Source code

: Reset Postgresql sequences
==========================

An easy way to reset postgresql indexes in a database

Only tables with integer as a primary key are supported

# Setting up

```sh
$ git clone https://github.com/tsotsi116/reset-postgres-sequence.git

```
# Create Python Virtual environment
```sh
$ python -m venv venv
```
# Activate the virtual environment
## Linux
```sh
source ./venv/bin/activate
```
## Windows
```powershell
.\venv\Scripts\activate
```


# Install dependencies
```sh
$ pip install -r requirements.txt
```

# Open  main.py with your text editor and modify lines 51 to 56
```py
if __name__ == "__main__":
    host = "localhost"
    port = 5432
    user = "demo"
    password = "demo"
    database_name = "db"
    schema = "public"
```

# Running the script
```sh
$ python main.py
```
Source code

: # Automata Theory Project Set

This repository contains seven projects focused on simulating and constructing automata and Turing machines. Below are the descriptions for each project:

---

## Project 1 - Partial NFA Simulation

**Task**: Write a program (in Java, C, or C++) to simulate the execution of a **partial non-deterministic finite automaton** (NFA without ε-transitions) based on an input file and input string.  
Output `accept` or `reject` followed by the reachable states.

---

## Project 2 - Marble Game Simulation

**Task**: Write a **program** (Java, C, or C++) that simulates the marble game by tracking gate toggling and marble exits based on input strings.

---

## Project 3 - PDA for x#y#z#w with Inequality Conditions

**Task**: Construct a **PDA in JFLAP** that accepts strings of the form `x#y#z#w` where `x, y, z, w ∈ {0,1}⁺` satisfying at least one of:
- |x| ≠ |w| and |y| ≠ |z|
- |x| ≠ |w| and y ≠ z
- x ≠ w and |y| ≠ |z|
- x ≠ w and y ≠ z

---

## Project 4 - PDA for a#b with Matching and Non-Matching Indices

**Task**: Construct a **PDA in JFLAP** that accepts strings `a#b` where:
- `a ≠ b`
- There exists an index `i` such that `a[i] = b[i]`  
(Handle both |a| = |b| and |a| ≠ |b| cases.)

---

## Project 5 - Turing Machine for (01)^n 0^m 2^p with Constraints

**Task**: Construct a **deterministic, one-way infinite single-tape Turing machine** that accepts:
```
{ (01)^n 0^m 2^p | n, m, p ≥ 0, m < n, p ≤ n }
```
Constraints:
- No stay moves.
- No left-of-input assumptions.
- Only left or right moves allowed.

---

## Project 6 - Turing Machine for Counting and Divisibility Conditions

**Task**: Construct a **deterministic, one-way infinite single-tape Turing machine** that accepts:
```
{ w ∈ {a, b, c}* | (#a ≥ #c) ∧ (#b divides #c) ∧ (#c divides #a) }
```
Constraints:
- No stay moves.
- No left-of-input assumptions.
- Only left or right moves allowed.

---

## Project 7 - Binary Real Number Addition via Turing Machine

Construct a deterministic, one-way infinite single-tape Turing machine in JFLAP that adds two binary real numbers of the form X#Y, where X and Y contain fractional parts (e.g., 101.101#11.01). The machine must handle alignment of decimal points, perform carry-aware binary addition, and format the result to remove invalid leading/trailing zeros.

------

### What the task asks
Find each line holding the string "input" in the listing above, then copy it.

### Answer space
**Task**: Write a program (in Java, C, or C++) to simulate the execution of a **partial non-deterministic finite automaton** (NFA without ε-transitions) based on an input file and input string.  
**Task**: Write a **program** (Java, C, or C++) that simulates the marble game by tracking gate toggling and marble exits based on input strings.
- No left-of-input assumptions.
- No left-of-input assumptions.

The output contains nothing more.